Output all of the data exactly, keeping any images out of the copy.

(Entries taken from a collection)
=======

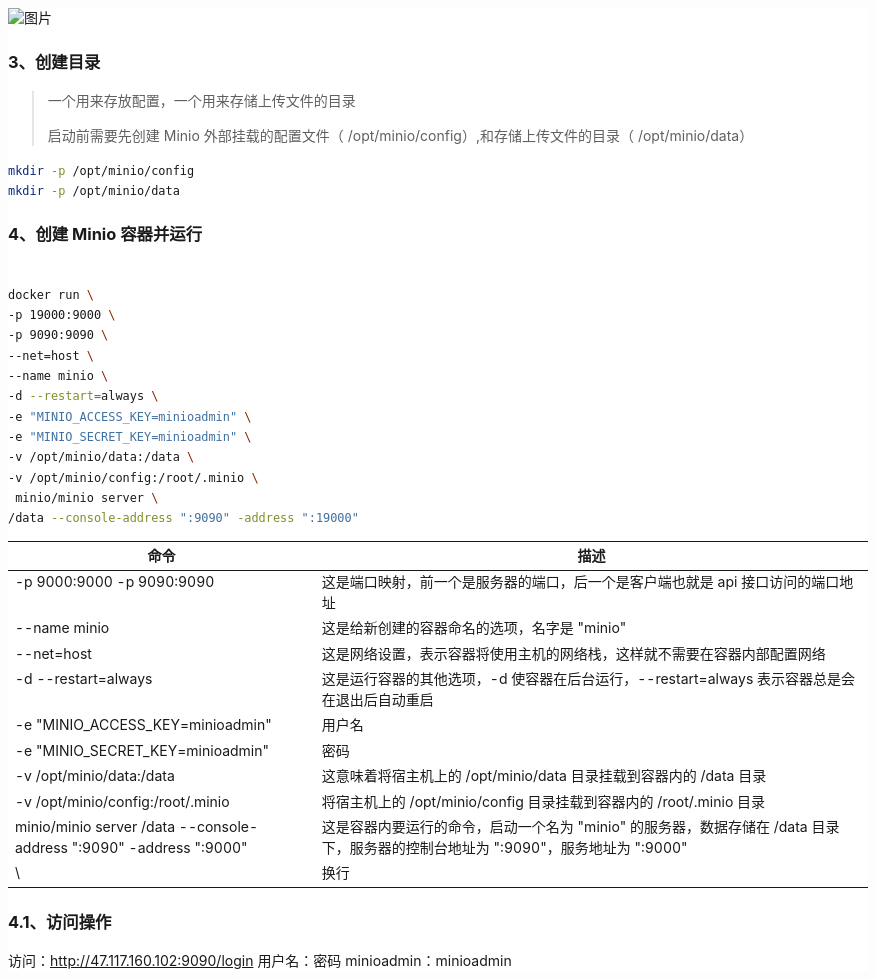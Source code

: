 ![图片](https://bitbucket.org/xlc520/blogasset/raw/main/images3/640-1703602221162-49.png)

### 3、创建目录

> 一个用来存放配置，一个用来存储上传文件的目录
>
> 启动前需要先创建 Minio 外部挂载的配置文件（ /opt/minio/config）,和存储上传文件的目录（ /opt/minio/data）

```sh
mkdir -p /opt/minio/config
mkdir -p /opt/minio/data
```

### 4、创建 Minio 容器并运行

```sh

docker run \
-p 19000:9000 \
-p 9090:9090 \
--net=host \
--name minio \
-d --restart=always \
-e "MINIO_ACCESS_KEY=minioadmin" \
-e "MINIO_SECRET_KEY=minioadmin" \
-v /opt/minio/data:/data \
-v /opt/minio/config:/root/.minio \
 minio/minio server \
/data --console-address ":9090" -address ":19000"

```

| 命令                                                                  | 描述                                                                               |
|---------------------------------------------------------------------|----------------------------------------------------------------------------------|
| -p 9000:9000 -p 9090:9090                                           | 这是端口映射，前一个是服务器的端口，后一个是客户端也就是 api 接口访问的端口地址                                       |
| --name minio                                                        | 这是给新创建的容器命名的选项，名字是 "minio"                                                       |
| --net=host                                                          | 这是网络设置，表示容器将使用主机的网络栈，这样就不需要在容器内部配置网络                                             |
| -d --restart=always                                                 | 这是运行容器的其他选项，-d 使容器在后台运行，--restart=always 表示容器总是会在退出后自动重启                         |
| -e "MINIO_ACCESS_KEY=minioadmin"                                    | 用户名                                                                              |
| -e "MINIO_SECRET_KEY=minioadmin"                                    | 密码                                                                               |
| -v /opt/minio/data:/data                                            | 这意味着将宿主机上的 /opt/minio/data 目录挂载到容器内的 /data 目录                                    |
| -v /opt/minio/config:/root/.minio                                   | 将宿主机上的 /opt/minio/config 目录挂载到容器内的 /root/.minio 目录                               |
| minio/minio server /data --console-address ":9090" -address ":9000" | 这是容器内要运行的命令，启动一个名为 "minio" 的服务器，数据存储在 /data 目录下，服务器的控制台地址为 ":9090"，服务地址为 ":9000" |
| \                                                                   | 换行                                                                               |

### 4.1、访问操作

访问：<http://47.117.160.102:9090/login> 用户名：密码 minioadmin：minioadmin
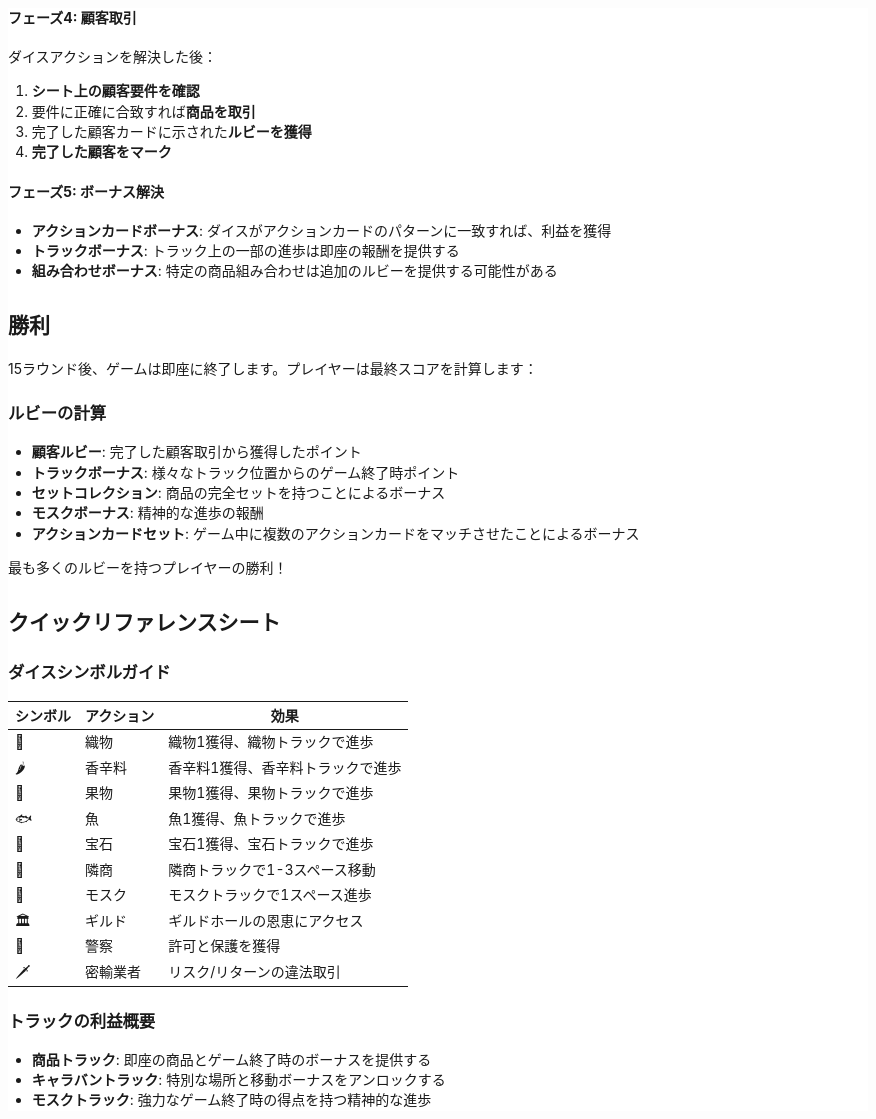 #### フェーズ4: 顧客取引
ダイスアクションを解決した後：

1. **シート上の顧客要件を確認**
2. 要件に正確に合致すれば**商品を取引**
3. 完了した顧客カードに示された**ルビーを獲得**
4. **完了した顧客をマーク**

#### フェーズ5: ボーナス解決
- **アクションカードボーナス**: ダイスがアクションカードのパターンに一致すれば、利益を獲得
- **トラックボーナス**: トラック上の一部の進歩は即座の報酬を提供する
- **組み合わせボーナス**: 特定の商品組み合わせは追加のルビーを提供する可能性がある

## 勝利

15ラウンド後、ゲームは即座に終了します。プレイヤーは最終スコアを計算します：

### **ルビーの計算**
- **顧客ルビー**: 完了した顧客取引から獲得したポイント
- **トラックボーナス**: 様々なトラック位置からのゲーム終了時ポイント
- **セットコレクション**: 商品の完全セットを持つことによるボーナス
- **モスクボーナス**: 精神的な進歩の報酬
- **アクションカードセット**: ゲーム中に複数のアクションカードをマッチさせたことによるボーナス

最も多くのルビーを持つプレイヤーの勝利！

## クイックリファレンスシート

### ダイスシンボルガイド
| シンボル | アクション | 効果 |
|--------|--------|--------|
| 🧵 | 織物 | 織物1獲得、織物トラックで進歩 |
| 🌶️ | 香辛料 | 香辛料1獲得、香辛料トラックで進歩 |
| 🍎 | 果物 | 果物1獲得、果物トラックで進歩 |
| 🐟 | 魚 | 魚1獲得、魚トラックで進歩 |
| 💎 | 宝石 | 宝石1獲得、宝石トラックで進歩 |
| 🚶 | 隣商 | 隣商トラックで1-3スペース移動 |
| 🕌 | モスク | モスクトラックで1スペース進歩 |
| 🏛️ | ギルド | ギルドホールの恩恵にアクセス |
| 👮 | 警察 | 許可と保護を獲得 |
| 🗡️ | 密輸業者 | リスク/リターンの違法取引 |

### トラックの利益概要
- **商品トラック**: 即座の商品とゲーム終了時のボーナスを提供する
- **キャラバントラック**: 特別な場所と移動ボーナスをアンロックする
- **モスクトラック**: 強力なゲーム終了時の得点を持つ精神的な進歩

=======

_SOLVED PROBLEM_
Source code

: ![图片](https://bitbucket.org/xlc520/blogasset/raw/main/images3/640-1703602221162-49.png)

### 3、创建目录

> 一个用来存放配置，一个用来存储上传文件的目录
>
> 启动前需要先创建 Minio 外部挂载的配置文件（ /opt/minio/config）,和存储上传文件的目录（ /opt/minio/data）

```sh
mkdir -p /opt/minio/config
mkdir -p /opt/minio/data
```

### 4、创建 Minio 容器并运行

```sh

docker run \
-p 19000:9000 \
-p 9090:9090 \
--net=host \
--name minio \
-d --restart=always \
-e "MINIO_ACCESS_KEY=minioadmin" \
-e "MINIO_SECRET_KEY=minioadmin" \
-v /opt/minio/data:/data \
-v /opt/minio/config:/root/.minio \
 minio/minio server \
/data --console-address ":9090" -address ":19000"

```

| 命令                                                                  | 描述                                                                               |
|---------------------------------------------------------------------|----------------------------------------------------------------------------------|
| -p 9000:9000 -p 9090:9090                                           | 这是端口映射，前一个是服务器的端口，后一个是客户端也就是 api 接口访问的端口地址                                       |
| --name minio                                                        | 这是给新创建的容器命名的选项，名字是 "minio"                                                       |
| --net=host                                                          | 这是网络设置，表示容器将使用主机的网络栈，这样就不需要在容器内部配置网络                                             |
| -d --restart=always                                                 | 这是运行容器的其他选项，-d 使容器在后台运行，--restart=always 表示容器总是会在退出后自动重启                         |
| -e "MINIO_ACCESS_KEY=minioadmin"                                    | 用户名                                                                              |
| -e "MINIO_SECRET_KEY=minioadmin"                                    | 密码                                                                               |
| -v /opt/minio/data:/data                                            | 这意味着将宿主机上的 /opt/minio/data 目录挂载到容器内的 /data 目录                                    |
| -v /opt/minio/config:/root/.minio                                   | 将宿主机上的 /opt/minio/config 目录挂载到容器内的 /root/.minio 目录                               |
| minio/minio server /data --console-address ":9090" -address ":9000" | 这是容器内要运行的命令，启动一个名为 "minio" 的服务器，数据存储在 /data 目录下，服务器的控制台地址为 ":9090"，服务地址为 ":9000" |
| \                                                                   | 换行                                                                               |

### 4.1、访问操作

访问：<http://47.117.160.102:9090/login> 用户名：密码 minioadmin：minioadmin
 #### フェーズ4: 顧客取引
ダイスアクションを解決した後：

1. **シート上の顧客要件を確認**
2. 要件に正確に合致すれば**商品を取引**
3. 完了した顧客カードに示された**ルビーを獲得**
4. **完了した顧客をマーク**

#### フェーズ5: ボーナス解決
- **アクションカードボーナス**: ダイスがアクションカードのパターンに一致すれば、利益を獲得
- **トラックボーナス**: トラック上の一部の進歩は即座の報酬を提供する
- **組み合わせボーナス**: 特定の商品組み合わせは追加のルビーを提供する可能性がある

## 勝利

15ラウンド後、ゲームは即座に終了します。プレイヤーは最終スコアを計算します：

### **ルビーの計算**
- **顧客ルビー**: 完了した顧客取引から獲得したポイント
- **トラックボーナス**: 様々なトラック位置からのゲーム終了時ポイント
- **セットコレクション**: 商品の完全セットを持つことによるボーナス
- **モスクボーナス**: 精神的な進歩の報酬
- **アクションカードセット**: ゲーム中に複数のアクションカードをマッチさせたことによるボーナス

最も多くのルビーを持つプレイヤーの勝利！

## クイックリファレンスシート

### ダイスシンボルガイド
| シンボル | アクション | 効果 |
|--------|--------|--------|
| 🧵 | 織物 | 織物1獲得、織物トラックで進歩 |
| 🌶️ | 香辛料 | 香辛料1獲得、香辛料トラックで進歩 |
| 🍎 | 果物 | 果物1獲得、果物トラックで進歩 |
| 🐟 | 魚 | 魚1獲得、魚トラックで進歩 |
| 💎 | 宝石 | 宝石1獲得、宝石トラックで進歩 |
| 🚶 | 隣商 | 隣商トラックで1-3スペース移動 |
| 🕌 | モスク | モスクトラックで1スペース進歩 |
| 🏛️ | ギルド | ギルドホールの恩恵にアクセス |
| 👮 | 警察 | 許可と保護を獲得 |
| 🗡️ | 密輸業者 | リスク/リターンの違法取引 |

### トラックの利益概要
- **商品トラック**: 即座の商品とゲーム終了時のボーナスを提供する
- **キャラバントラック**: 特別な場所と移動ボーナスをアンロックする
- **モスクトラック**: 強力なゲーム終了時の得点を持つ精神的な進歩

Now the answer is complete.